Lupus and the Kidneys
Kidney disease is one of the most common complications of lupus, especially among African-American women. “Between 40 and 70 percent of people with lupus will have some form of kidney involvement and it can range from very mild to severe,” Davis says. Davis says some warning signs of kidney problems in people with lupus are swelling of the legs, frequent urination, especially at night, and high blood pressure. Many people with lupus, however, don’t show symptoms even when they have failing kidneys, so Davis recommends routinely testing blood and urine to catch kidney involvement in the earliest stages.
Lupus and the Heart
Two main types of heart conditions develop as a result of living with lupus. One is inflammation of the sack surrounding the heart and another is coronary artery disease which is narrowing of the small blood vessels that supply oxygen and blood to the heart.

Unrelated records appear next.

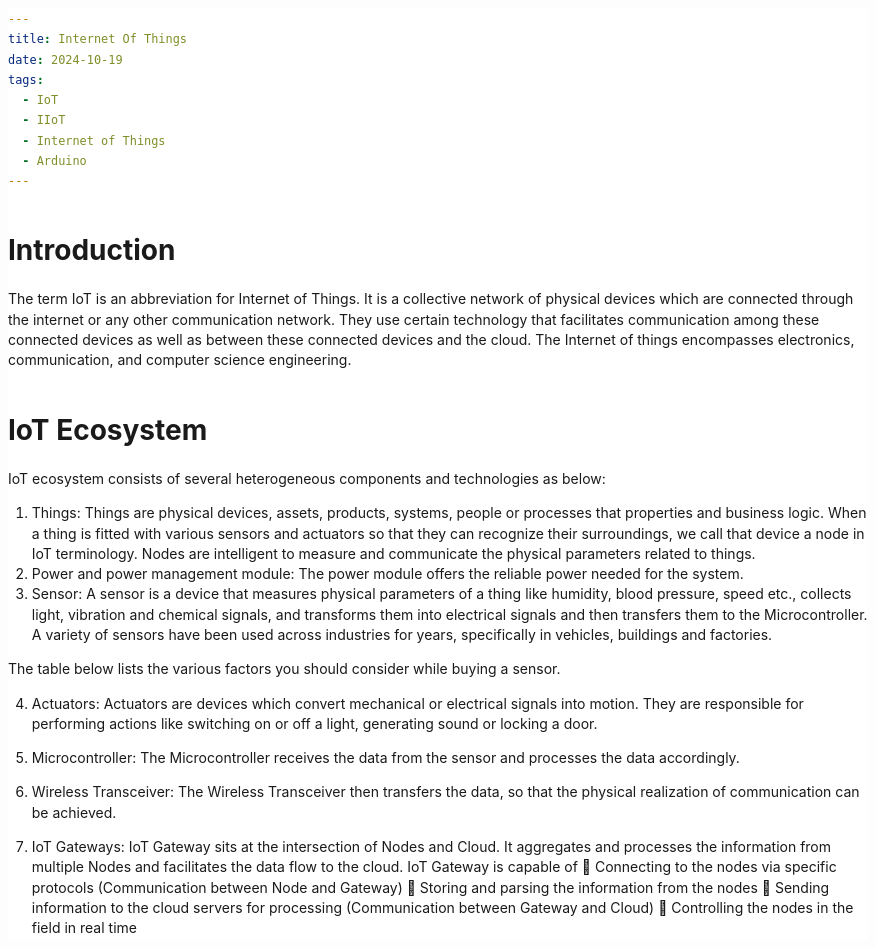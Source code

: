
 ```yaml
---
title: Internet Of Things
date: 2024-10-19
tags:
  - IoT
  - IIoT
  - Internet of Things
  - Arduino
---
```


# Introduction #

The term IoT is an abbreviation for Internet of Things. It is a collective network of physical devices which are
connected through the internet or any other communication network. They use certain technology that facilitates
communication among these connected devices as well as between these connected devices and the cloud. The
Internet of things encompasses electronics, communication, and computer science engineering.

# IoT Ecosystem #

IoT ecosystem consists of several heterogeneous components and technologies as below:
1. Things: Things are physical devices, assets, products, systems, people or processes that properties and
business logic. When a thing is fitted with various sensors and actuators so that they can recognize their
surroundings, we call that device a node in IoT terminology. Nodes are intelligent to measure and
communicate the physical parameters related to things.
2. Power and power management module: The power module offers the reliable power needed for the
system.
3. Sensor: A sensor is a device that measures physical parameters of a thing like humidity, blood pressure,
speed etc., collects light, vibration and chemical signals, and transforms them into electrical signals and
then transfers them to the Microcontroller. A variety of sensors have been used across industries for years,
specifically in vehicles, buildings and factories.

The table below lists the various factors you should consider while buying a sensor.

4. Actuators: Actuators are devices which convert mechanical or electrical signals into motion. They are
responsible for performing actions like switching on or off a light, generating sound or locking a door.

5. Microcontroller: The Microcontroller receives the data from the sensor and processes the data
accordingly.
6. Wireless Transceiver: The Wireless Transceiver then transfers the data, so that the physical realization of
communication can be achieved.
7. IoT Gateways: IoT Gateway sits at the intersection of Nodes and Cloud. It aggregates and processes the
information from multiple Nodes and facilitates the data flow to the cloud. IoT Gateway is capable of
 Connecting to the nodes via specific protocols (Communication between Node and Gateway)
 Storing and parsing the information from the nodes
 Sending information to the cloud servers for processing (Communication between Gateway and
Cloud)
 Controlling the nodes in the field in real time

Coronary artery disease is the leading cause of death in the United States for men and women, according to the National Institutes of Health. It’s also the third leading cause of death in people with lupus after complications of kidney disease and infection, according to Wallace. The difference between coronary artery disease in people with lupus and those without lupus is that those who live with lupus develop the heart condition earlier in life.
One way for people living with lupus to take care of their heart is to check their cholesterol regularly, says Davis, especially if the lupus has already affected their kidneys because then they’re more likely to have high cholesterol. “Keep your blood pressure under control, watch your weight, lower your cholesterol and exercise,” says Davis about heart disease prevention for people with lupus. “It’s the same prevention that you’d do for heart disease in people without lupus but you do it at an younger age and have a lower threshold for evaluating possible heart problems.”
Reading about lupus and the complications it can bring may sound disheartening to people living with the disease and others who are just finding out about it. There is good news though and that is that most people with lupus have only a mild form of lupus with no life-threatening consequences or major organ complications, Davis says. For those with severe lupus, research offers encouragement. “The good news about severe lupus is that many drugs are currently under investigation and they may be safer and more targeted to specific causes of lupus,” Davis says.